En caso de haber tenido la suerte de que alguien me haya seguido leyendo hasta acá, le ruego que aguante un poco más. Tras tanta obviedad propongo, quiero creer, una idea liberadora.
Mucho se especula hoy sobre cómo será el mundo pospandemia. Si nuestros hábitos cambiarán respecto a cómo trabajamos, viajamos, jugamos, amamos. Ya se verá. Lo que sugiero mientras es priorizar la lección que nos debería haber enseñado el virus, que nuestras vidas son más precarias de lo que queríamos creer, que el azar manda. Si uno absorbe esta realidad y actúa y piensa en función de ella ocurrirán, con un poco de suerte (no mucha), dos cosas: será más generoso tanto con los demás como consigo mismo.

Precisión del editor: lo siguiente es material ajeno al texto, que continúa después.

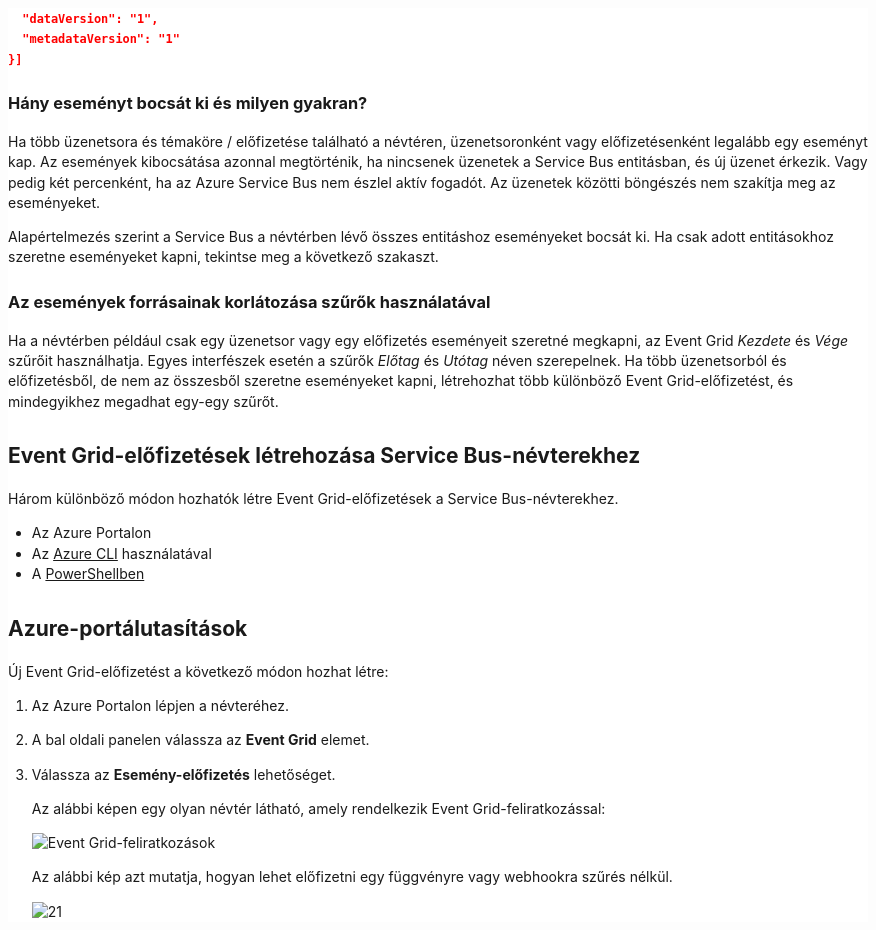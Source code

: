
 ```JSON
  "dataVersion": "1",
  "metadataVersion": "1"
}]
```

### <a name="how-many-events-are-emitted-and-how-often"></a>Hány eseményt bocsát ki és milyen gyakran?

Ha több üzenetsora és témaköre / előfizetése található a névtéren, üzenetsoronként vagy előfizetésenként legalább egy eseményt kap. Az események kibocsátása azonnal megtörténik, ha nincsenek üzenetek a Service Bus entitásban, és új üzenet érkezik. Vagy pedig két percenként, ha az Azure Service Bus nem észlel aktív fogadót. Az üzenetek közötti böngészés nem szakítja meg az eseményeket.

Alapértelmezés szerint a Service Bus a névtérben lévő összes entitáshoz eseményeket bocsát ki. Ha csak adott entitásokhoz szeretne eseményeket kapni, tekintse meg a következő szakaszt.

### <a name="use-filters-to-limit-where-you-get-events-from"></a>Az események forrásainak korlátozása szűrők használatával

Ha a névtérben például csak egy üzenetsor vagy egy előfizetés eseményeit szeretné megkapni, az Event Grid *Kezdete* és *Vége* szűrőit használhatja. Egyes interfészek esetén a szűrők *Előtag* és *Utótag* néven szerepelnek. Ha több üzenetsorból és előfizetésből, de nem az összesből szeretne eseményeket kapni, létrehozhat több különböző Event Grid-előfizetést, és mindegyikhez megadhat egy-egy szűrőt.

## <a name="create-event-grid-subscriptions-for-service-bus-namespaces"></a>Event Grid-előfizetések létrehozása Service Bus-névterekhez

Három különböző módon hozhatók létre Event Grid-előfizetések a Service Bus-névterekhez.

* Az Azure Portalon
* Az [Azure CLI](#azure-cli-instructions) használatával
* A [PowerShellben](#powershell-instructions)

## <a name="azure-portal-instructions"></a>Azure-portálutasítások

Új Event Grid-előfizetést a következő módon hozhat létre:
1. Az Azure Portalon lépjen a névteréhez.
2. A bal oldali panelen válassza az **Event Grid** elemet. 
3. Válassza az **Esemény-előfizetés** lehetőséget.  

   Az alábbi képen egy olyan névtér látható, amely rendelkezik Event Grid-feliratkozással:

   ![Event Grid-feliratkozások](./media/service-bus-to-event-grid-integration-concept/sbtoeventgridportal.png)

   Az alábbi kép azt mutatja, hogyan lehet előfizetni egy függvényre vagy webhookra szűrés nélkül.

   ![21][]


[1]: ./media/service-bus-to-event-grid-integration-concept/sbtoeventgrid1.png
[19]: ./media/service-bus-to-event-grid-integration-concept/sbtoeventgriddiagram.png
[8]: ./media/service-bus-to-event-grid-integration-example/sbtoeventgrid8.png
[9]: ./media/service-bus-to-event-grid-integration-example/sbtoeventgrid9.png
[20]: ./media/service-bus-to-event-grid-integration-example/sbtoeventgridportal.png
[21]: ./media/service-bus-to-event-grid-integration-example/sbtoeventgridportal2.png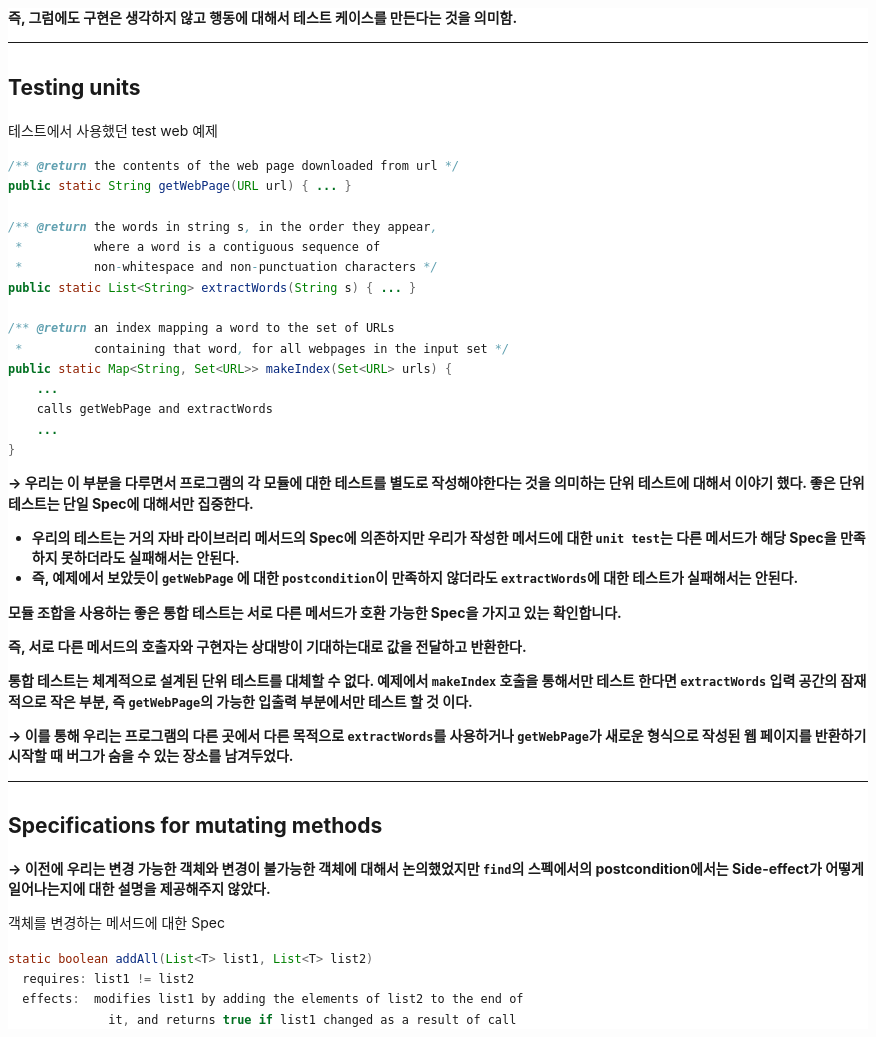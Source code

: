 **즉, 그럼에도 구현은 생각하지 않고 행동에 대해서 테스트 케이스를 만든다는 것을 의미함.**

---

## Testing units

테스트에서 사용했던 test web 예제

```java
/** @return the contents of the web page downloaded from url */
public static String getWebPage(URL url) { ... }

/** @return the words in string s, in the order they appear,
 *          where a word is a contiguous sequence of
 *          non-whitespace and non-punctuation characters */
public static List<String> extractWords(String s) { ... }

/** @return an index mapping a word to the set of URLs
 *          containing that word, for all webpages in the input set */
public static Map<String, Set<URL>> makeIndex(Set<URL> urls) { 
    ...
    calls getWebPage and extractWords
    ...
}
```

**→ 우리는 이 부분을 다루면서 프로그램의 각 모듈에 대한 테스트를 별도로 작성해야한다는 것을 의미하는 단위 테스트에 대해서 이야기 했다. 좋은 단위 테스트는 단일 Spec에 대해서만 집중한다.**

- **우리의 테스트는 거의 자바 라이브러리 메서드의 Spec에 의존하지만 우리가 작성한 메서드에 대한 `unit test`는 다른 메서드가 해당 Spec을 만족하지 못하더라도 실패해서는 안된다.**
- **즉, 예제에서 보았듯이 `getWebPage` 에 대한 `postcondition`이 만족하지 않더라도 `extractWords`에 대한 테스트가 실패해서는 안된다.**

**모듈 조합을 사용하는 좋은 통합 테스트는 서로 다른 메서드가 호환 가능한 Spec을 가지고 있는 확인합니다.**

**즉, 서로 다른 메서드의 호출자와 구현자는 상대방이 기대하는대로 값을 전달하고 반환한다.**

**통합 테스트는 체계적으로 설계된 단위 테스트를 대체할 수 없다. 예제에서 `makeIndex` 호출을 통해서만 테스트 한다면 `extractWords` 입력 공간의 잠재적으로 작은 부분, 즉 `getWebPage`의 가능한 입출력 부분에서만 테스트 할 것 이다.**

**→ 이를 통해 우리는 프로그램의 다른 곳에서 다른 목적으로 `extractWords`를 사용하거나 `getWebPage`가 새로운 형식으로 작성된 웹 페이지를 반환하기 시작할 때 버그가 숨을 수 있는 장소를 남겨두었다.**

---

## Specifications for mutating methods

**→ 이전에 우리는 변경 가능한 객체와 변경이 불가능한 객체에 대해서 논의했었지만 `find`의 스펙에서의 postcondition에서는 Side-effect가 어떻게 일어나는지에 대한 설명을 제공해주지 않았다.**

객체를 변경하는 메서드에 대한 Spec

```java
static boolean addAll(List<T> list1, List<T> list2)
  requires: list1 != list2
  effects:  modifies list1 by adding the elements of list2 to the end of
              it, and returns true if list1 changed as a result of call
```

Con los demás porque uno verá con más misericordia a aquellos con los que uno discrepa en cuanto a, por ejemplo, ideología o religión. Todo comprender es todo perdonar. Uno de repente dejará de ver a un “facha de mierda”, o a un “rojo de mierda” o a un “turco de mierda” y mirará en su lugar a una persona que por cuestiones que no controla se viste de derechista, de izquierdista o de musulmán.
Uno será más generoso consigo mismo porque una vez que uno toma plena conciencia de la fragilidad de la condición humana el paso siguiente, si uno evita la mala suerte de verse tentado por el suicidio, es vivir en el presente con alegría, furia e intensidad.
Demasiada gente hace lo contrario. Por un lado vivimos con miedo, que es vivir media vida. Por otro, tal es nuestra desesperación por negar nuestra caótica provisionalidad que o sucumbimos a ideologías que predican una visión de un mundo perfecto, o nos agarramos a religiones basadas en la promesa de que la muerte es superable.
Ni la fe secular ni la divina han ayudado hasta la fecha a la creación de un mundo mejor. Más bien fomentan lo que hoy llamamos la polarización, el virus de origen humano que conduce al odio, al dolor y al absurdo de la guerra. Tener como guía la manifiesta y universal certeza del azar es una mejor opción.